近年のことだが、私が父と話していたとき、父がまったく理解できないことを言った。
たしか、大学生は卒業後の進路を決めなければいけない、みたいな話だった。
そのときの父の言葉がこれだ。
「別に決めなくてもいいじゃん」
私はまったく理解できなかった。
卒業したらどうするか?時間は前にしか進まないのである。どうするかは必ず決めなければならないと思うのである。

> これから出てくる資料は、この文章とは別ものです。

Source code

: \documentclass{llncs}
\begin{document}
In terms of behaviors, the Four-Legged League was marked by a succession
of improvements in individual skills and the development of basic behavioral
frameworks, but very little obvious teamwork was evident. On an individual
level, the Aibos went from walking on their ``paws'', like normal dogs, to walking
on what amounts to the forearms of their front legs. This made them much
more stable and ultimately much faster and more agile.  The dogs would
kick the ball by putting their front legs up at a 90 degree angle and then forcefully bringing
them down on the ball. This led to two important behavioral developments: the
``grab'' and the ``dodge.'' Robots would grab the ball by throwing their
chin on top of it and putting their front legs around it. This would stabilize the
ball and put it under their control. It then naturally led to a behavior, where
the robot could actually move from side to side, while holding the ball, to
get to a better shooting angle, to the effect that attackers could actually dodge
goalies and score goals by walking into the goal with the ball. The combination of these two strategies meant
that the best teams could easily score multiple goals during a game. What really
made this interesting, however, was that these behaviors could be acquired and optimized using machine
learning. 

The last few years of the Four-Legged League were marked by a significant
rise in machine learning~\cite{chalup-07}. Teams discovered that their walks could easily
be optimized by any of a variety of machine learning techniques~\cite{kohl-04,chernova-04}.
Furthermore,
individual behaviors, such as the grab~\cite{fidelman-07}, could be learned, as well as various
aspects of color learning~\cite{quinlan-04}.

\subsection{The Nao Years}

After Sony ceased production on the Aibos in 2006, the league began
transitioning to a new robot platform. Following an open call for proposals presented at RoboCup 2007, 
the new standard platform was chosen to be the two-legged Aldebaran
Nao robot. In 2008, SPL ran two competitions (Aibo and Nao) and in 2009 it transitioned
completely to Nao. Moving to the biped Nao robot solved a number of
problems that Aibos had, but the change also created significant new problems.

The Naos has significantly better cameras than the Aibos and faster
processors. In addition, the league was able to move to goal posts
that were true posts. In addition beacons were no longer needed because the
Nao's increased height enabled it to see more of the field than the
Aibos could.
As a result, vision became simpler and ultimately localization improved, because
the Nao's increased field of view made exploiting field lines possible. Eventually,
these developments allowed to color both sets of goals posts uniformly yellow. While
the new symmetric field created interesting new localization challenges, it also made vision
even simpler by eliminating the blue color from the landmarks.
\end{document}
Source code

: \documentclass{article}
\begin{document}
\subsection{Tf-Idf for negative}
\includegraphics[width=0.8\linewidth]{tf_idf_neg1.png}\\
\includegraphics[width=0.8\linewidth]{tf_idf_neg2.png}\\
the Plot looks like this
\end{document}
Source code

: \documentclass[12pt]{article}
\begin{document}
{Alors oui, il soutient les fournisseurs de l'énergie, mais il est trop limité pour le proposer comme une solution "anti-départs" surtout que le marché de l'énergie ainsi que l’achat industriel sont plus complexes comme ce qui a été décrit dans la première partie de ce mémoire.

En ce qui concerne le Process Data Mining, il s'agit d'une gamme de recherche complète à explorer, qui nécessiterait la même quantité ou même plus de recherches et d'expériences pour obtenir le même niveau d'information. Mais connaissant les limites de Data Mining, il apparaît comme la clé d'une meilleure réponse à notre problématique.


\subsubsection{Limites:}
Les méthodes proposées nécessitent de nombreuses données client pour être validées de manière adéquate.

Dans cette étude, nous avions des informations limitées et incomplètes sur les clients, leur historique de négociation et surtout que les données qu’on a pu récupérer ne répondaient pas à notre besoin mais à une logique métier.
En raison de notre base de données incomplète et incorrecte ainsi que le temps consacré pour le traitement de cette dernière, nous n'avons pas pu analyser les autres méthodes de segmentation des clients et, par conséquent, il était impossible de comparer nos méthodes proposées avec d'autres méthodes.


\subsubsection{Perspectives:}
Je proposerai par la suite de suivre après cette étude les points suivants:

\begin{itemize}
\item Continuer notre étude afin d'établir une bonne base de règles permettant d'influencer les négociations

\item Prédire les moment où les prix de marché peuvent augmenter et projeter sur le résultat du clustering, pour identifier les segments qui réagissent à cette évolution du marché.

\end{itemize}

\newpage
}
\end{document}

喩えるならば、車を運転していて左右に分かれる分岐に来たら、右か左かを決めなければいけない。決めないという選択肢はあり得ないと私は思うのだ。仮に右か左かを決めない選択肢があるとして、引き返すとか、立ち止まってしばらく待つとか、あるのだろう。しかし、それも行為である以上、どこかでそうすることを決めているはずである。
「決めなくてもいいじゃん」
まったく理解できない。
父は周囲が用意したレールの上を生きて来た人だ。高校、大学、就職、退職、年金暮らし。そのレールから落ちこぼれることはなかった。よく言えば「逃げなかった」と言えるかもしれない。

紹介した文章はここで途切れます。